(Beginning of Stored data)

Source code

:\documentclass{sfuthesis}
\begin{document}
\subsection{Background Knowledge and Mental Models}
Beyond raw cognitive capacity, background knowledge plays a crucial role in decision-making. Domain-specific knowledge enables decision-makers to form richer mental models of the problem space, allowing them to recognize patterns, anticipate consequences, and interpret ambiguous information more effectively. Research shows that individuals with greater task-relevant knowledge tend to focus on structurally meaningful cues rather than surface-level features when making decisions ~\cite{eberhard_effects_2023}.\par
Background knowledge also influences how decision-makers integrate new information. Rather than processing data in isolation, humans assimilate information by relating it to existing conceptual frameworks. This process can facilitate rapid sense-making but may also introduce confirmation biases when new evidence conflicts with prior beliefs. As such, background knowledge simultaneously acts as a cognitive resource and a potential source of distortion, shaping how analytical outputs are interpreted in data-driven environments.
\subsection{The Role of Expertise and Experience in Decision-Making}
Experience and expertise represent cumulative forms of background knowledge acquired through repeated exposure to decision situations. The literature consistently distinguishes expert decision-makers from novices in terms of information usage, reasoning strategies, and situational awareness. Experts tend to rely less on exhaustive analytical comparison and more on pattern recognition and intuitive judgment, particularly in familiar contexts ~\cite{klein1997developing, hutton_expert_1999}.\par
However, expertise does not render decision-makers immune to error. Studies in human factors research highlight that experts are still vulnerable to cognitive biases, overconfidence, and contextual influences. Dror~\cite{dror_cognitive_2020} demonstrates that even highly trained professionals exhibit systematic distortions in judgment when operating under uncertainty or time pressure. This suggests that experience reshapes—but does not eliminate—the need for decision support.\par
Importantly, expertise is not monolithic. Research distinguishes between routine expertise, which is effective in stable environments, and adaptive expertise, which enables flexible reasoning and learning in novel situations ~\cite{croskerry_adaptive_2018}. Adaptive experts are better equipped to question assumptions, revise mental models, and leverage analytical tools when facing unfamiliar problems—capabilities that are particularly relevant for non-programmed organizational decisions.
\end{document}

(End of Stored data)

> **Task goal**: Repeat every record, keeping each line exactly as it is.

> **Result of this exercise**:
Source code

:\documentclass{sfuthesis}
\begin{document}
\subsection{Background Knowledge and Mental Models}
Beyond raw cognitive capacity, background knowledge plays a crucial role in decision-making. Domain-specific knowledge enables decision-makers to form richer mental models of the problem space, allowing them to recognize patterns, anticipate consequences, and interpret ambiguous information more effectively. Research shows that individuals with greater task-relevant knowledge tend to focus on structurally meaningful cues rather than surface-level features when making decisions ~\cite{eberhard_effects_2023}.\par
Background knowledge also influences how decision-makers integrate new information. Rather than processing data in isolation, humans assimilate information by relating it to existing conceptual frameworks. This process can facilitate rapid sense-making but may also introduce confirmation biases when new evidence conflicts with prior beliefs. As such, background knowledge simultaneously acts as a cognitive resource and a potential source of distortion, shaping how analytical outputs are interpreted in data-driven environments.
\subsection{The Role of Expertise and Experience in Decision-Making}
Experience and expertise represent cumulative forms of background knowledge acquired through repeated exposure to decision situations. The literature consistently distinguishes expert decision-makers from novices in terms of information usage, reasoning strategies, and situational awareness. Experts tend to rely less on exhaustive analytical comparison and more on pattern recognition and intuitive judgment, particularly in familiar contexts ~\cite{klein1997developing, hutton_expert_1999}.\par
However, expertise does not render decision-makers immune to error. Studies in human factors research highlight that experts are still vulnerable to cognitive biases, overconfidence, and contextual influences. Dror~\cite{dror_cognitive_2020} demonstrates that even highly trained professionals exhibit systematic distortions in judgment when operating under uncertainty or time pressure. This suggests that experience reshapes—but does not eliminate—the need for decision support.\par
Importantly, expertise is not monolithic. Research distinguishes between routine expertise, which is effective in stable environments, and adaptive expertise, which enables flexible reasoning and learning in novel situations ~\cite{croskerry_adaptive_2018}. Adaptive experts are better equipped to question assumptions, revise mental models, and leverage analytical tools when facing unfamiliar problems—capabilities that are particularly relevant for non-programmed organizational decisions.
\end{document}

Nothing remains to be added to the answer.